Tuesday, December 4, 2007

The Rubaiyat: Omar Khayyam revisited

Millions of words have been written about Omar Khayyam, the great Persian poet. So, what is new? Nothing, except that I came across an interesting review of the book Omar Khayyam: Poet, Rebel, Astronomer by Hazhir Teimourian (Sutton, £20, pp.384). The review by Justin Marozzi was originally published in the Spectator and reproduced in the Deccan Chronicle.

Marozzi starts with a statement that what most people know about Omar Khayyam could be summed up in two words – the Rubaiyat. This is true in my case. My love affair with the Rubaiyat started in the early 1950s during college days in Bangalore. Someone presented me a clothbound book containing the famous translation of the Rubaiyat by Edward Fitzgerald and a Kasida (qasida).
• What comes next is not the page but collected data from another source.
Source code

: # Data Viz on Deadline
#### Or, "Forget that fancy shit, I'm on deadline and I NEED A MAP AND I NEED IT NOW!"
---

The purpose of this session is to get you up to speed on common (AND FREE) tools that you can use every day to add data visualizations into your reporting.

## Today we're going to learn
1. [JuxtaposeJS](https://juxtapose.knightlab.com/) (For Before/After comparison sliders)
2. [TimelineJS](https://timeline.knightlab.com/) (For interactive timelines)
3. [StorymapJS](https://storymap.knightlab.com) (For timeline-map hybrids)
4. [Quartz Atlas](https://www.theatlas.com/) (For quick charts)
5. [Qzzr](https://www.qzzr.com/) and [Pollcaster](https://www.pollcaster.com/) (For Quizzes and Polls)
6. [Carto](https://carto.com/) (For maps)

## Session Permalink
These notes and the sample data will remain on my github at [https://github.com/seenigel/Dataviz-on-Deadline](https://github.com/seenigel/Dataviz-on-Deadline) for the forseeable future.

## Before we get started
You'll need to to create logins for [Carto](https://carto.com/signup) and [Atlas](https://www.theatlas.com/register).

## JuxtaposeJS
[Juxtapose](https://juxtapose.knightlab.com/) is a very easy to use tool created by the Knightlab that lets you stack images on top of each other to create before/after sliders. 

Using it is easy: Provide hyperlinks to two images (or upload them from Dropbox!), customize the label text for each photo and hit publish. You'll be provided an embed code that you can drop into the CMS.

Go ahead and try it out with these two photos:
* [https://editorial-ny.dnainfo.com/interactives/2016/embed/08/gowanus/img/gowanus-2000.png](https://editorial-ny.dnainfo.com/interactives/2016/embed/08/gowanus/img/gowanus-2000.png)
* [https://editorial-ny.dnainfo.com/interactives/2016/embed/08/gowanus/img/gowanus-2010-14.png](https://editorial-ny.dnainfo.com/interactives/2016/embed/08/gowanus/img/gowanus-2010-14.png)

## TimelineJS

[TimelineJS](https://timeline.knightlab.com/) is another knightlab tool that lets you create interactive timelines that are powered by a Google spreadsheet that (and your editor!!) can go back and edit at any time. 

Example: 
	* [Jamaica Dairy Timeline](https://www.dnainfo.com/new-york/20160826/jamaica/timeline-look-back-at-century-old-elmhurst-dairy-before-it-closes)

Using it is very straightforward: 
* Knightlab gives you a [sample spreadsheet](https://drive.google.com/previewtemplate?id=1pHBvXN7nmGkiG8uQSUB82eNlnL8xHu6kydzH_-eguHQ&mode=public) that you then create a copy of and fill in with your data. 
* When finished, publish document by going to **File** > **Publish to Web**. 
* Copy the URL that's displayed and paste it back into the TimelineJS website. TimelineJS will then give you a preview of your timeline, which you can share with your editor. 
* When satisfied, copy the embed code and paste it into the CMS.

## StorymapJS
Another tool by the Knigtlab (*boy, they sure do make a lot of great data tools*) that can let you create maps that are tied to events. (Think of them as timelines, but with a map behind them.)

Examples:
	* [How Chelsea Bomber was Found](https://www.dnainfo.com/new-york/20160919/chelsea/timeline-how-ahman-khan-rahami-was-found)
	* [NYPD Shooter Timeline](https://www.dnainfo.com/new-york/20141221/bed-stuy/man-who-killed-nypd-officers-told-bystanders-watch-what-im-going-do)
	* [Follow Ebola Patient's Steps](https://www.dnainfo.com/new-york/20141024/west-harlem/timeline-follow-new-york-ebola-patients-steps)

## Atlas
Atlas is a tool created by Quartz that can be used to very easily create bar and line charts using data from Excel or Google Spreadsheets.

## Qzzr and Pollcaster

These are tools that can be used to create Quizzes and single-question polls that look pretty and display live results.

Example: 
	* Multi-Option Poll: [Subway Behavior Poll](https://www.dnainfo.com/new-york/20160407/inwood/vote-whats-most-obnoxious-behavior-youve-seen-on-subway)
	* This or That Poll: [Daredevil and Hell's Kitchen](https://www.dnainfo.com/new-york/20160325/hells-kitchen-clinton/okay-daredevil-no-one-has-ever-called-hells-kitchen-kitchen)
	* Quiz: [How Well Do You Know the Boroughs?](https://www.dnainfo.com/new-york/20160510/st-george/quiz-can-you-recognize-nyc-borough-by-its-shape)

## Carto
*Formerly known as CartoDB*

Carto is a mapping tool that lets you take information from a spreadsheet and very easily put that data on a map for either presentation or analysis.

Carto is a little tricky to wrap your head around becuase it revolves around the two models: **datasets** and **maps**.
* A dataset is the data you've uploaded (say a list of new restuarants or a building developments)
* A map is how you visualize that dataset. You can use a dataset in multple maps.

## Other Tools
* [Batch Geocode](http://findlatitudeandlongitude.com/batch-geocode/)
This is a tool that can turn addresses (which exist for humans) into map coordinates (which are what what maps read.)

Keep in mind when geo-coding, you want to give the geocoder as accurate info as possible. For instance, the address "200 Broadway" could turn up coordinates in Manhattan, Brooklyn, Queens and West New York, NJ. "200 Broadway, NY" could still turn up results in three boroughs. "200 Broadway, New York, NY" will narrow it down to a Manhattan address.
Rubaiyat means a pentameter quatrain. Kasida is a poetic form which has pre-Islamic origin. It has been nurtured over the centuries and is still popular. Many have been translated beautifully into English.

Kasida also means a kind of Arab needlework imported into India in the 9thc AD and practiced by the women of Bengal and Bihar. I think there is a breed of Arab horses too with that name.
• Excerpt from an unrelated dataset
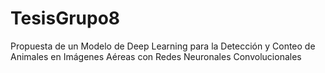 # TesisGrupo8
Propuesta de un Modelo de Deep Learning para la Detección y Conteo de Animales en Imágenes Aéreas con Redes Neuronales Convolucionales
I loved the collection that was presented to me and read it many times over. But I never bothered to find out more about Omar Khayyam. Now, from the book review I understand that Khayyam, born at Nishapur in the north-eastern Iran in 1032, learned music, cosmology, astronomy, and logic, among other things. He created a calendar which was more accurate than Gregorian calendar.
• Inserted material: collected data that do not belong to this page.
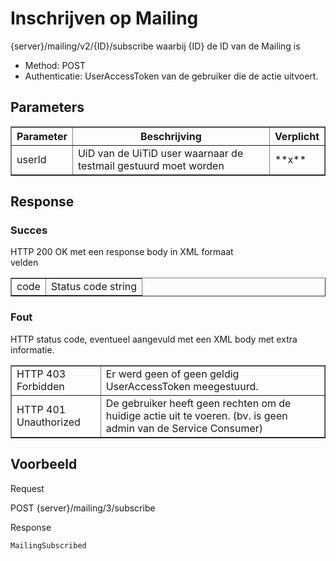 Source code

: ---
---

# Inschrijven op Mailing

{server}/mailing/v2/{ID}/subscribe waarbij {ID} de ID van de Mailing is

* Method: POST
* Authenticatie:  UserAccessToken van de gebruiker die de actie uitvoert.

## Parameters

<table border="1" cellpadding="1" cellspacing="1"><tbody><tr><th scope="col"> Parameter</th> <th scope="col"> Beschrijving</th> <th scope="col"> Verplicht</th> </tr><tr><td> userId</td> <td> UiD van de UiTiD user waarnaar de testmail gestuurd moet worden</td> <td> **x**</td></tr></tbody></table>

## Response

### Succes

 HTTP 200 OK met een response body in XML formaat  
 velden

 <table border="1" cellpadding="1" cellspacing="1"><tbody><tr><td> code</td> <td> Status code string</td></tr></tbody></table>

### Fout

HTTP status code, eventueel aangevuld met een XML body met extra informatie.

<table border="1" cellpadding="1" cellspacing="1"><tbody><tr><td> HTTP 403 Forbidden</td> <td> Er werd geen of geen geldig UserAccessToken meegestuurd.</td> </tr><tr><td> HTTP 401 Unauthorized</td> <td> De gebruiker heeft geen rechten om de huidige actie uit te voeren. (bv. is geen admin van de Service Consumer)</td></tr></tbody></table>

## Voorbeeld

Request

  POST {server}/mailing/3/subscribe

Response

  <?xml version="1.0" encoding="UTF-8" standalone="yes"?>  
  <response>  
  <code>MailingSubscribed</code>  
  </response>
Justin Marozzi also says that Fitzgerald’s translations of the Rubaiyat have enriched the English language with more phrases than the Bible and Shakespeare together. The review has kindled my interest in the poet and his life. I must get hold of the book by Hazhir Teimourian.

One quote from the Rubaiyat given in the review is:

Today I will shed my robe of restraint;

Let trails of red wine my white beard taint.

No more piety; I am seventy

If not dance now, when might it then be?

Well, I am seventy-four. But it is difficult to follow Khayyam’s advice about wine. Though India exports sparkling white to France and produces fairly good wines for foreign and home markets (top makes: Grover Wineyard in association with Michel Rolland of Bordeaux, Indage, Sula), for some reason the Chennai shops do not seem to stock them.

Returning to the Rubaiyat, one of my favorite stanzas is:

Oh, Thou, who didst with Pitfall and with Gin

Beset the road I was to wander in,

Thou wilt not with Predestination round

Enmesh me, and impute my Fall to Sin?